Upon receiving a data request for page 5, i.e., the fourth page address in the access pattern, the adaptive prefetch controller provides 5 to the adaptive prefetch table, at 510, which indicates that an address of a predicted next page is 6 and a weight factor of the predicted next page is 3. Further, because the weight factor of the predicted next page is 3, which is greater than or equal to the prefetch threshold of 2, a prefetch request is generated for the address of the predicted next page, i.e., 6.
At this time, the page address of the current request, i.e., 5, is compared to the address of the predicted next page of the previous request, i.e., 4. Because the page address of the current request does not correspond to the address of the predicted next page of the previous request, the weight factor of the predicted next page of the previous request is updated from 1 to 0 at 510.
Upon receiving a data request for page 6, i.e., the fifth page address in the access pattern, the adaptive prefetch controller provides 6 to the adaptive prefetch table, at 511, which indicates that an address of a predicted next page is 7 and a weight factor of the predicted next page is 3. Further, because the weight factor of the predicted next page is 3, which is greater than or equal to the prefetch threshold of 2, a prefetch request is generated for the address of the predicted next page, i.e., 7.
At this time, the page address of the current request, i.e., 6, is compared to the address of the predicted next page of the previous request, i.e., 6. Because the page address of the current request corresponds to the address of the predicted next page of the previous request, i.e., both are 6, the weight factor of the predicted next page of the previous request is updated from 3 to 4 at 511.
Upon receiving a data request for page 7, i.e., the sixth page address in the access pattern, the adaptive prefetch controller provides 7 to the adaptive prefetch table, at 512, which indicates that an address of a predicted next page is 0 and a weight factor of the predicted next page is 3. Further, because the weight factor of the predicted next page is 3, which is greater than or equal to the prefetch threshold of 2, a prefetch request is generated for the address of the predicted next page, i.e., 0.

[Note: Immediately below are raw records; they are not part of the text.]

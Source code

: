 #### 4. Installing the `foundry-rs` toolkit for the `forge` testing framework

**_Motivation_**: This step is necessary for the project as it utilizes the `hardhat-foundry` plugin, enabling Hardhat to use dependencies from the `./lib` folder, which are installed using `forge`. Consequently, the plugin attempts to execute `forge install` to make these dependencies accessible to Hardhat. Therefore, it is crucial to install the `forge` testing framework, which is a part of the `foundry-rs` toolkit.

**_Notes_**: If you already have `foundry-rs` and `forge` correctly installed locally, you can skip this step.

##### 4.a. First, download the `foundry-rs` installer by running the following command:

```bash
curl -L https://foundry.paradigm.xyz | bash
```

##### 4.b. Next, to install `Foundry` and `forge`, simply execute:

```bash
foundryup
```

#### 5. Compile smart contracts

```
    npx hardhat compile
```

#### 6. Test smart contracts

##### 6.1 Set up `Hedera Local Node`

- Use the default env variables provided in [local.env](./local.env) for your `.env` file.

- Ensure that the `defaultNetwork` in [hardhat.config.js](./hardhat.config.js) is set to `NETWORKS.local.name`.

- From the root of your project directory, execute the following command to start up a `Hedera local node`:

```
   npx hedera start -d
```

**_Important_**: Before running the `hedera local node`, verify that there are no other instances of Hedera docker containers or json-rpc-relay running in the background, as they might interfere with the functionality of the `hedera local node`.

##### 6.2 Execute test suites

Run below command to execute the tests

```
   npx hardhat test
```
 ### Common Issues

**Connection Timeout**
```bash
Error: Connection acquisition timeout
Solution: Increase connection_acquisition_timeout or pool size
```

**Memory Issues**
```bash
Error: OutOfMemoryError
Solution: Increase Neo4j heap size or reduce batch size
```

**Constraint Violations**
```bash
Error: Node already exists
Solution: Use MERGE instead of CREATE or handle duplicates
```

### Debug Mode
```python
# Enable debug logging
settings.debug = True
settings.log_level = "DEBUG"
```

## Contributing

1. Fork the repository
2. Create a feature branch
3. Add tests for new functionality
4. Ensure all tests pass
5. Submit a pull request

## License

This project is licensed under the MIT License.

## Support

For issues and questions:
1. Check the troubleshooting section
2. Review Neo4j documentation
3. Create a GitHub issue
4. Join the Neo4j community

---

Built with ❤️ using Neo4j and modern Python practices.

At this time, the page address of the current request, i.e., 7, is compared to the address of the predicted next page of the previous request, i.e., 7. Because the page address of the current request corresponds to the address of the predicted next page of the previous request, i.e., both are 7, the weight factor of the predicted next page of the previous request is updated from 3 to 4 at 512.
Upon receiving a data request for page 0, i.e., the first page address in the access pattern, the adaptive prefetch controller provides 0 to the adaptive prefetch table, at 513, which indicates that an address of a predicted next page is 1 and a weight factor of the predicted next page is 4. Further, because the weight factor of the predicted next page is 4, which is greater than or equal to the prefetch threshold of 2, a prefetch request is generated for the address of the predicted next page, i.e., 1.
At this time, the page address of the current request, i.e., 0, is compared to the address of the predicted next page of the previous request, i.e., 0. Because the page address of the current request corresponds to the address of the predicted next page of the previous request, i.e., both are 0, the weight factor of the predicted next page of the previous request is updated from 3 to 4 at 513.
Upon receiving a data request for page 1, i.e., the second page address in the access pattern, the adaptive prefetch controller provides 1 to the adaptive prefetch table, at 514, which indicates that an address of a predicted next page is 2 and a weight factor of the predicted next page is 0. Further, because the weight factor of the predicted next page is 0, which is not greater than or equal to the prefetch threshold of 2, a prefetch request is not generated for the address of the predicted next page.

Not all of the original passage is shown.